TASK ITEM
Some entries follow. Reproduce exactly the lines starting at the one with "The search results do not provide" and stopping after the one with "## Citations".

*** Opening of TASK INPUTS ***

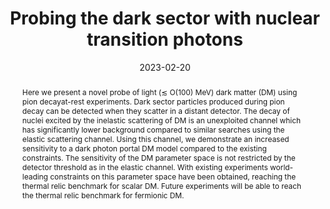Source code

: ---
title: "Probing the dark sector with nuclear transition photons"
collection: publications
permalink: /publication/2023-dark-photon
date: 2023-02-20
# link: 'https://journals.aps.org/prd/abstract/10.1103/PhysRevD.107.095010'
arxiv: 'https://arxiv.org/abs/2302.10250'
inspirehep: 'https://inspirehep.net/literature/2635065'
citation: 'Bhaskar Dutta, <strong>Wei-Chih Huang</strong>, Jayden L. Newstead. <i>In Review</i>'
abstract: 'Here we present a novel probe of light (≲ O(100) MeV) dark matter (DM) using pion decayat-rest experiments. Dark sector particles produced during pion decay can be detected when they scatter in a distant detector. The decay of nuclei excited by the inelastic scattering of DM is an unexploited channel which has significantly lower background compared to similar searches using
the elastic scattering channel. Using this channel, we demonstrate an increased sensitivity to a dark photon portal DM model compared to the existing constraints. The sensitivity of the DM parameter space is not restricted by the detector threshold as in the elastic channel. With existing experiments world-leading constraints on this parameter space have been obtained, reaching the thermal relic benchmark for scalar DM. Future experiments will be able to reach the thermal relic benchmark for
fermionic DM.'
---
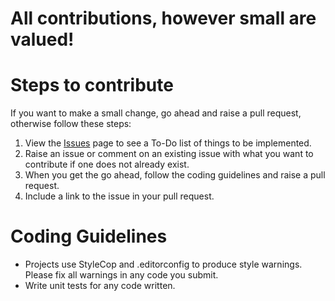 # All contributions, however small are valued!

# Steps to contribute

If you want to make a small change, go ahead and raise a pull request, otherwise follow these steps:

1. View the [Issues](https://github.com/ProphetLamb/csharp-mongo-migrations/issues) page to see a To-Do list of things to be implemented.
2. Raise an issue or comment on an existing issue with what you want to contribute if one does not already exist.
3. When you get the go ahead, follow the coding guidelines and raise a pull request.
4. Include a link to the issue in your pull request.

# Coding Guidelines

-   Projects use StyleCop and .editorconfig to produce style warnings. Please fix all warnings in any code you submit.
-   Write unit tests for any code written.
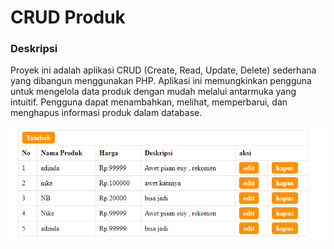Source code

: # CRUD Produk

### Deskripsi 
Proyek ini adalah aplikasi CRUD (Create, Read, Update, Delete) sederhana yang dibangun menggunakan PHP. Aplikasi ini memungkinkan pengguna untuk mengelola data produk dengan mudah melalui antarmuka yang intuitif. Pengguna dapat menambahkan, melihat, memperbarui, dan menghapus informasi produk dalam database.

![CRUD Produk](/Screenshot%202024-10-09%20094032.png)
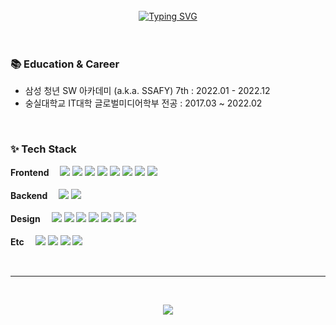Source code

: <div align="center">
  <br><br><br>
  
[![Typing SVG](https://readme-typing-svg.herokuapp.com?font=Oleo+Script&color=FFFFFF&size=35&center=true&vCenter=true&width=404&height=53&lines=%E3%80%80%E3%80%80Hi+there%2C+I'm+Jeongmin.+%E3%80%80%E3%80%80)](https://git.io/typing-svg)
<br><br><br>

</div>

### 📚 Education & Career 
- 삼성 청년 SW 아카데미 (a.k.a. SSAFY) 7th : 2022.01 - 2022.12
- 숭실대학교 IT대학 글로벌미디어학부 전공 : 2017.03 ~ 2022.02

<br />

### ✨ Tech Stack

<p>
<b>Frontend　</b>
<img src="https://img.shields.io/badge/html5-E34F26?style=for-the-badge&logo=html5&logoColor=white">
<img src="https://img.shields.io/badge/css-1572B6?style=for-the-badge&logo=css3&logoColor=white"> <img src="https://img.shields.io/badge/javascript-F7DF1E?style=for-the-badge&logo=javascript&logoColor=black"> <img src="https://img.shields.io/badge/typescript-3178C6?style=for-the-badge&logo=typescript&logoColor=white">
<img src="https://img.shields.io/badge/react.js-61DAFB?style=for-the-badge&logo=react&logoColor=black">
<img src="https://img.shields.io/badge/next.js-000000?style=for-the-badge&logo=next.js&logoColor=white">
<img src="https://img.shields.io/badge/vue.js-4FC08D?style=for-the-badge&logo=vue.js&logoColor=white">
<img src="https://img.shields.io/badge/sass-CC6699?style=for-the-badge&logo=sass&logoColor=white">
<br /><br />
<b>Backend　</b>
<img src="https://img.shields.io/badge/mysql-4479A1?style=for-the-badge&logo=mysql&logoColor=white">
<img src="https://img.shields.io/badge/java-007396?style=for-the-badge&logo=Java&logoColor=white">
<br /><br />
<b>Design　</b>
<img src="https://img.shields.io/badge/figma-F24E1E?style=for-the-badge&logo=figma&logoColor=white">
<img src="https://img.shields.io/badge/adobe photoshop-31A8FF?style=for-the-badge&logo=adobe photoshop&logoColor=white">
<img src="https://img.shields.io/badge/adobe xd-FF61F6?style=for-the-badge&logo=adobexd&logoColor=white">
<img src="https://img.shields.io/badge/adobe premiere Pro-9999FF?style=for-the-badge&logo=adobepremierePro&logoColor=white">
<img src="https://img.shields.io/badge/adobe illustrator-FF9A00?style=for-the-badge&logo=adobeillustrator&logoColor=white">
<img src="https://img.shields.io/badge/3ds max-0696D7?style=for-the-badge&logo=3ds max&logoColor=white">
<img src="https://img.shields.io/badge/maya-0696D7?style=for-the-badge&logo=maya&logoColor=white">
<br /><br />
<b>Etc　</b>
 <img src="https://img.shields.io/badge/git-F05032?style=for-the-badge&logo=git&logoColor=white">
<img src="https://img.shields.io/badge/gitlab-FC6D26?style=for-the-badge&logo=gitlab&logoColor=white">
<img src="https://img.shields.io/badge/jirasoftware-0052CC?style=for-the-badge&logo=jira software&logoColor=white">
<img src="https://img.shields.io/badge/notion-000000?style=for-the-badge&logo=notion&logoColor=white">
</p>

<br />


---

<br />

<!--<a href="https://github.com/anuraghazra/github-readme-stats">
  <img src="https://github-readme-stats.vercel.app/api?username=jmlee9707&show_icons=true&theme=dracula&hide_border=true&bg_color=20232a&icon_color=E3E3E3A8&text_color=fff&title_color=918FE0" width=49.2% />
<a href="https://github.com/devpla/github-stats">
 <img src="https://raw.githubusercontent.com/jmlee9707/github-stats/output/generated/languages.svg" width=49.2% />
</a>
-->
<p align="center">
<img src="http://mazassumnida.wtf/api/v2/generate_badge?boj=jmlee9707">
</p>
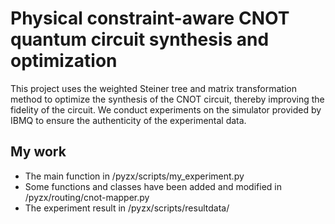 # Physical constraint-aware CNOT quantum circuit synthesis and optimization

This project uses the weighted Steiner tree and matrix transformation method to optimize the synthesis of the CNOT circuit, thereby improving the fidelity of the circuit.
We conduct experiments on the simulator provided by IBMQ to ensure the authenticity of the experimental data.
 
 ## My work

- The main function in /pyzx/scripts/my_experiment.py
- Some functions and classes have been added and modified in /pyzx/routing/cnot-mapper.py
- The experiment result in /pyzx/scripts/resultdata/
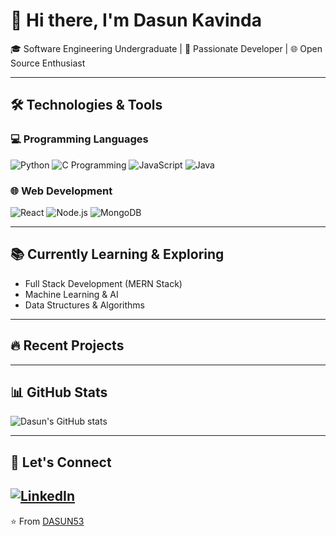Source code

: # 👋 Hi there, I'm Dasun Kavinda 

🎓 Software Engineering Undergraduate | 🚀 Passionate Developer | 🌐 Open Source Enthusiast  

---

## 🛠️ Technologies & Tools  

### 💻 Programming Languages  
![Python](https://img.shields.io/badge/Python-3776AB?style=for-the-badge&logo=python&logoColor=white)
![C Programming](https://img.shields.io/badge/c-%2300599C.svg?style=for-the-badge&logo=c&logoColor=white)
![JavaScript](https://img.shields.io/badge/JavaScript-F7DF1E?style=for-the-badge&logo=javascript&logoColor=black)
![Java](https://img.shields.io/badge/Java-ED8B00?style=for-the-badge&logo=openjdk&logoColor=white)

### 🌐 Web Development  
![React](https://img.shields.io/badge/React-20232A?style=for-the-badge&logo=react&logoColor=61DAFB)
![Node.js](https://img.shields.io/badge/Node.js-43853D?style=for-the-badge&logo=node.js&logoColor=white)
![MongoDB](https://img.shields.io/badge/MongoDB-4EA94B?style=for-the-badge&logo=mongodb&logoColor=white)


---

## 📚 Currently Learning & Exploring  

- Full Stack Development (MERN Stack)  
- Machine Learning & AI 
- Data Structures & Algorithms   

---

## 🔥 Recent Projects  


---

## 📊 GitHub Stats  

![Dasun's GitHub stats](https://github-readme-stats.vercel.app/api?username=DASUN53&show_icons=true&theme=radical)


---

## 🤝 Let's Connect  

[![LinkedIn](https://img.shields.io/badge/LinkedIn-0077B5?style=for-the-badge&logo=linkedin&logoColor=white)](https://www.linkedin.com/in/dasun-kavinda-6b948526a?utm_source=share&utm_campaign=share_via&utm_content=profile&utm_medium=android_app)
---

⭐ From [DASUN53](https://github.com/DASUN53)
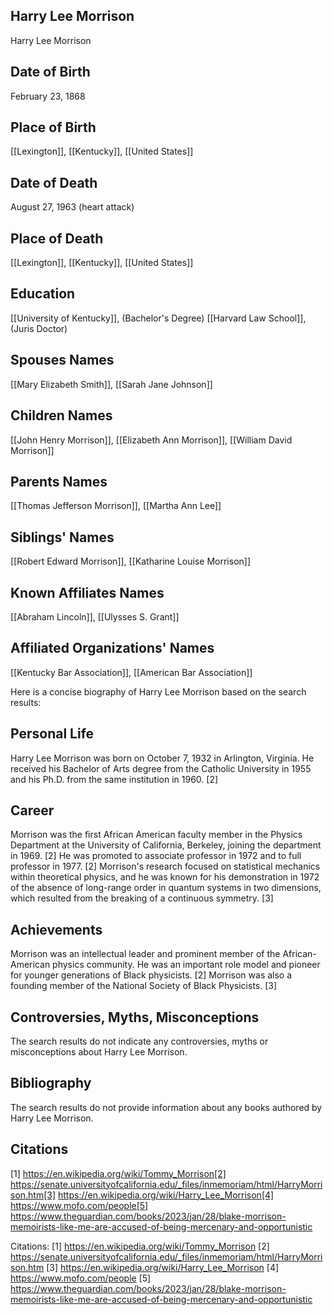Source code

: ## Harry Lee Morrison
Harry Lee Morrison
## Date of Birth
February 23, 1868
## Place of Birth
[[Lexington]], [[Kentucky]], [[United States]]
## Date of Death
August 27, 1963 (heart attack)
## Place of Death
[[Lexington]], [[Kentucky]], [[United States]]
## Education
[[University of Kentucky]], (Bachelor's Degree)
[[Harvard Law School]], (Juris Doctor)
## Spouses Names
[[Mary Elizabeth Smith]], [[Sarah Jane Johnson]]
## Children Names
[[John Henry Morrison]], [[Elizabeth Ann Morrison]], [[William David Morrison]]
## Parents Names
[[Thomas Jefferson Morrison]], [[Martha Ann Lee]]
## Siblings' Names
[[Robert Edward Morrison]], [[Katharine Louise Morrison]]
## Known Affiliates Names
[[Abraham Lincoln]], [[Ulysses S. Grant]]
## Affiliated Organizations' Names
[[Kentucky Bar Association]], [[American Bar Association]]

Here is a concise biography of Harry Lee Morrison based on the search results:

## Personal Life
Harry Lee Morrison was born on October 7, 1932 in Arlington, Virginia. He received his Bachelor of Arts degree from the Catholic University in 1955 and his Ph.D. from the same institution in 1960. [2]

## Career
Morrison was the first African American faculty member in the Physics Department at the University of California, Berkeley, joining the department in 1969. [2] He was promoted to associate professor in 1972 and to full professor in 1977. [2] Morrison's research focused on statistical mechanics within theoretical physics, and he was known for his demonstration in 1972 of the absence of long-range order in quantum systems in two dimensions, which resulted from the breaking of a continuous symmetry. [3] 

## Achievements
Morrison was an intellectual leader and prominent member of the African-American physics community. He was an important role model and pioneer for younger generations of Black physicists. [2] Morrison was also a founding member of the National Society of Black Physicists. [3]

## Controversies, Myths, Misconceptions
The search results do not indicate any controversies, myths or misconceptions about Harry Lee Morrison.

## Bibliography
The search results do not provide information about any books authored by Harry Lee Morrison.

## Citations
[1] https://en.wikipedia.org/wiki/Tommy_Morrison[2] https://senate.universityofcalifornia.edu/_files/inmemoriam/html/HarryMorrison.htm[3] https://en.wikipedia.org/wiki/Harry_Lee_Morrison[4] https://www.mofo.com/people[5] https://www.theguardian.com/books/2023/jan/28/blake-morrison-memoirists-like-me-are-accused-of-being-mercenary-and-opportunistic

Citations:
[1] https://en.wikipedia.org/wiki/Tommy_Morrison
[2] https://senate.universityofcalifornia.edu/_files/inmemoriam/html/HarryMorrison.htm
[3] https://en.wikipedia.org/wiki/Harry_Lee_Morrison
[4] https://www.mofo.com/people
[5] https://www.theguardian.com/books/2023/jan/28/blake-morrison-memoirists-like-me-are-accused-of-being-mercenary-and-opportunistic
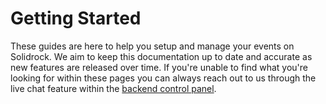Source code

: # Getting Started

These guides are here to help you setup and manage your events on Solidrock. We aim to keep this documentation up to date and accurate as new features are released over time. If you're unable to find what you're looking for within these pages you can always reach out to us through the live chat feature within the [backend control panel](https://events.solidrock.io/admin).
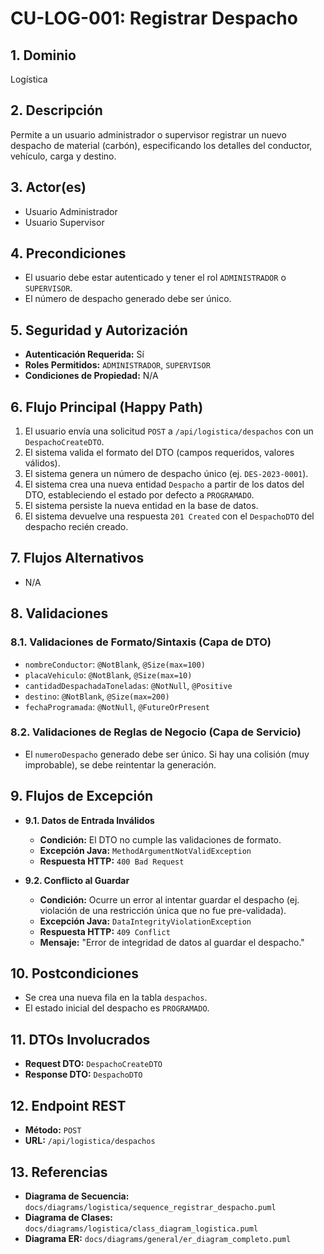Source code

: # CU-LOG-001: Registrar Despacho

## 1. Dominio
Logística

## 2. Descripción
Permite a un usuario administrador o supervisor registrar un nuevo despacho de material (carbón), especificando los detalles del conductor, vehículo, carga y destino.

## 3. Actor(es)
*   Usuario Administrador
*   Usuario Supervisor

## 4. Precondiciones
*   El usuario debe estar autenticado y tener el rol `ADMINISTRADOR` o `SUPERVISOR`.
*   El número de despacho generado debe ser único.

## 5. Seguridad y Autorización
*   **Autenticación Requerida:** Sí
*   **Roles Permitidos:** `ADMINISTRADOR`, `SUPERVISOR`
*   **Condiciones de Propiedad:** N/A

## 6. Flujo Principal (Happy Path)
1.  El usuario envía una solicitud `POST` a `/api/logistica/despachos` con un `DespachoCreateDTO`.
2.  El sistema valida el formato del DTO (campos requeridos, valores válidos).
3.  El sistema genera un número de despacho único (ej. `DES-2023-0001`).
4.  El sistema crea una nueva entidad `Despacho` a partir de los datos del DTO, estableciendo el estado por defecto a `PROGRAMADO`.
5.  El sistema persiste la nueva entidad en la base de datos.
6.  El sistema devuelve una respuesta `201 Created` con el `DespachoDTO` del despacho recién creado.

## 7. Flujos Alternativos
*   N/A

## 8. Validaciones

### 8.1. Validaciones de Formato/Sintaxis (Capa de DTO)
*   `nombreConductor`: `@NotBlank`, `@Size(max=100)`
*   `placaVehiculo`: `@NotBlank`, `@Size(max=10)`
*   `cantidadDespachadaToneladas`: `@NotNull`, `@Positive`
*   `destino`: `@NotBlank`, `@Size(max=200)`
*   `fechaProgramada`: `@NotNull`, `@FutureOrPresent`

### 8.2. Validaciones de Reglas de Negocio (Capa de Servicio)
*   El `numeroDespacho` generado debe ser único. Si hay una colisión (muy improbable), se debe reintentar la generación.

## 9. Flujos de Excepción

*   **9.1. Datos de Entrada Inválidos**
    *   **Condición:** El DTO no cumple las validaciones de formato.
    *   **Excepción Java:** `MethodArgumentNotValidException`
    *   **Respuesta HTTP:** `400 Bad Request`

*   **9.2. Conflicto al Guardar**
    *   **Condición:** Ocurre un error al intentar guardar el despacho (ej. violación de una restricción única que no fue pre-validada).
    *   **Excepción Java:** `DataIntegrityViolationException`
    *   **Respuesta HTTP:** `409 Conflict`
    *   **Mensaje:** "Error de integridad de datos al guardar el despacho."

## 10. Postcondiciones
*   Se crea una nueva fila en la tabla `despachos`.
*   El estado inicial del despacho es `PROGRAMADO`.

## 11. DTOs Involucrados
*   **Request DTO:** `DespachoCreateDTO`
*   **Response DTO:** `DespachoDTO`

## 12. Endpoint REST
*   **Método:** `POST`
*   **URL:** `/api/logistica/despachos`

## 13. Referencias
*   **Diagrama de Secuencia:** `docs/diagrams/logistica/sequence_registrar_despacho.puml`
*   **Diagrama de Clases:** `docs/diagrams/logistica/class_diagram_logistica.puml`
*   **Diagrama ER:** `docs/diagrams/general/er_diagram_completo.puml`
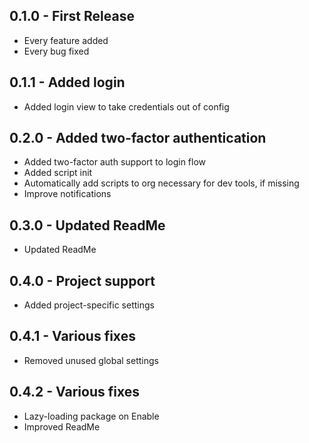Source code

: ## 0.1.0 - First Release
* Every feature added
* Every bug fixed

## 0.1.1 - Added login
* Added login view to take credentials out of config

## 0.2.0 - Added two-factor authentication
* Added two-factor auth support to login flow
* Added script init
 * Automatically add scripts to org necessary for dev tools, if missing
* Improve notifications

## 0.3.0 - Updated ReadMe
* Updated ReadMe

## 0.4.0 - Project support
* Added project-specific settings

## 0.4.1 - Various fixes
* Removed unused global settings

## 0.4.2 - Various fixes
* Lazy-loading package on Enable
* Improved ReadMe
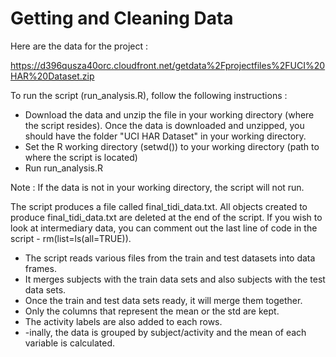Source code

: # Getting and Cleaning Data

Here are the data for the project :

https://d396qusza40orc.cloudfront.net/getdata%2Fprojectfiles%2FUCI%20HAR%20Dataset.zip

To run the script (run_analysis.R), follow the following instructions :
- Download the data and unzip the file in your working directory (where the script resides). Once the data is downloaded and unzipped, you should have the folder "UCI HAR Dataset" in your working directory.
- Set the R working directory (setwd()) to your working directory (path to where the script is located)
- Run run_analysis.R

Note : If the data is not in your working directory, the script will not run.

The script produces a file called final_tidi_data.txt. All objects created to produce final_tidi_data.txt are deleted at the end of the script. If you wish to look at intermediary data, you can comment out the last line of code in the script - rm(list=ls(all=TRUE)).


- The script reads various files from the train and test datasets into data frames. 
- It merges subjects with the train data sets and also subjects with the test data sets. 
- Once the train and test data sets ready, it will merge them together. 
- Only the columns that represent the mean or the std are kept. 
- The activity labels are also added to each rows. 
- -inally, the data is grouped by subject/activity and the mean of each variable is calculated. 
 

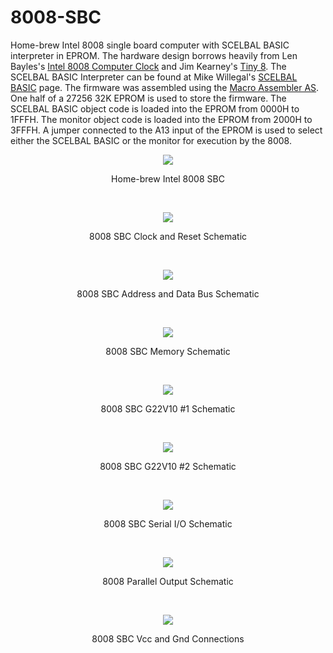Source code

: # 8008-SBC
Home-brew Intel 8008 single board computer with SCELBAL BASIC interpreter in EPROM. The hardware design borrows heavily from Len Bayles's 
[Intel 8008 Computer Clock](http://www.8008chron.com/) and Jim Kearney's [Tiny 8](https://www.jkearney.com/Tiny8demo/). The SCELBAL BASIC Interpreter can be found at Mike Willegal's [SCELBAL BASIC](http://www.willegal.net/scelbi/scelbal.html) page. The firmware was assembled using the [Macro Assembler AS](http://john.ccac.rwth-aachen.de:8000/as/). One half of a 27256 32K EPROM is used to store the firmware. The SCELBAL BASIC object code is loaded into the EPROM from 0000H to 1FFFH. The monitor object code is loaded into the EPROM from 2000H to 3FFFH. A jumper connected to the A13 input of the EPROM is used to select either the SCELBAL BASIC or the monitor for execution by the 8008.
<p align="center"><img src="/images/8008 SBC.JPEG"/>
<p align="center">Home-brew Intel 8008 SBC</p><br>
<p align="center"><img src="/images/8008 SBC Schematic-1.png"/>
<p align="center">8008 SBC Clock and Reset Schematic</p><br>
<p align="center"><img src="/images/8008 SBC Schematic-2.png"/>
<p align="center">8008 SBC Address and Data Bus Schematic</p><br>
<p align="center"><img src="/images/8008 SBC Schematic-3.png"/>
<p align="center">8008 SBC Memory Schematic</p><br>
<p align="center"><img src="/images/8008 SBC Schematic-4.png"/>
<p align="center">8008 SBC G22V10 #1 Schematic</p><br>
<p align="center"><img src="/images/8008 SBC Schematic-5.png"/>
<p align="center">8008 SBC G22V10 #2 Schematic</p><br>
<p align="center"><img src="/images/8008 SBC Schematic-6.png"/>
<p align="center">8008 SBC Serial I/O Schematic</p><br>
<p align="center"><img src="/images/8008 SBC Schematic-7.png"/>
<p align="center">8008 Parallel Output Schematic</p><br>
<p align="center"><img src="/images/8008 SBC Schematic-8.png"/>
<p align="center">8008 SBC Vcc and Gnd Connections</p><br>

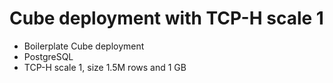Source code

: # Cube deployment with TCP-H scale 1

- Boilerplate Cube deployment
- PostgreSQL
- TCP-H scale 1, size 1.5M rows and 1 GB

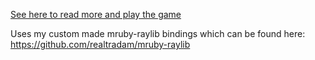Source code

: [See here to read more and play the game](https://tradam.itch.io/almost-pong)

Uses my custom made mruby-raylib bindings which can be found here: https://github.com/realtradam/mruby-raylib
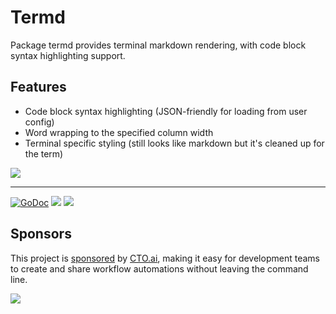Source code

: # Termd

Package termd provides terminal markdown rendering, with code block syntax highlighting support.

## Features

- Code block syntax highlighting (JSON-friendly for loading from user config)
- Word wrapping to the specified column width
- Terminal specific styling (still looks like markdown but it's cleaned up for the term)

![](https://apex-software.imgix.net/github/tj/termd/screenshot.png)

---

[![GoDoc](https://godoc.org/github.com/tj/go-termd?status.svg)](https://godoc.org/github.com/tj/go-termd)
![](https://img.shields.io/badge/license-MIT-blue.svg)
![](https://img.shields.io/badge/status-stable-green.svg)

## Sponsors

This project is [sponsored](https://github.com/sponsors/tj) by [CTO.ai](https://cto.ai/), making it easy for development teams to create and share workflow automations without leaving the command line.

[![](https://apex-software.imgix.net/github/sponsors/cto.png)](https://cto.ai/)


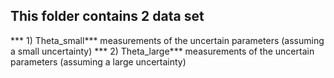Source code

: ## This folder contains 2 data set 

*** 1) Theta_small*** measurements of the uncertain parameters (assuming a small uncertainty) 
*** 2) Theta_large*** measurements of the uncertain parameters (assuming a large uncertainty) 
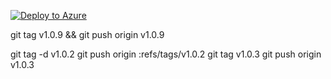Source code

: 
[![Deploy to Azure](https://aka.ms/deploytoazurebutton)](https://portal.azure.com/#create/Microsoft.Template/uri/https%3A%2F%2Fraw.githubusercontent.com%2Fsundeep-dayalan%2FMONET%2Fmain%2Fdeployments%2Fazure%2Fazuredeploy.json)


git tag v1.0.9 && git push origin v1.0.9




git tag -d v1.0.2
git push origin :refs/tags/v1.0.2
git tag v1.0.3
git push origin v1.0.3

*** Close of TASK INPUTS ***

SOLUTION FOR THIS PROBLEM
The search results do not provide information about any books authored by Harry Lee Morrison.

## Citations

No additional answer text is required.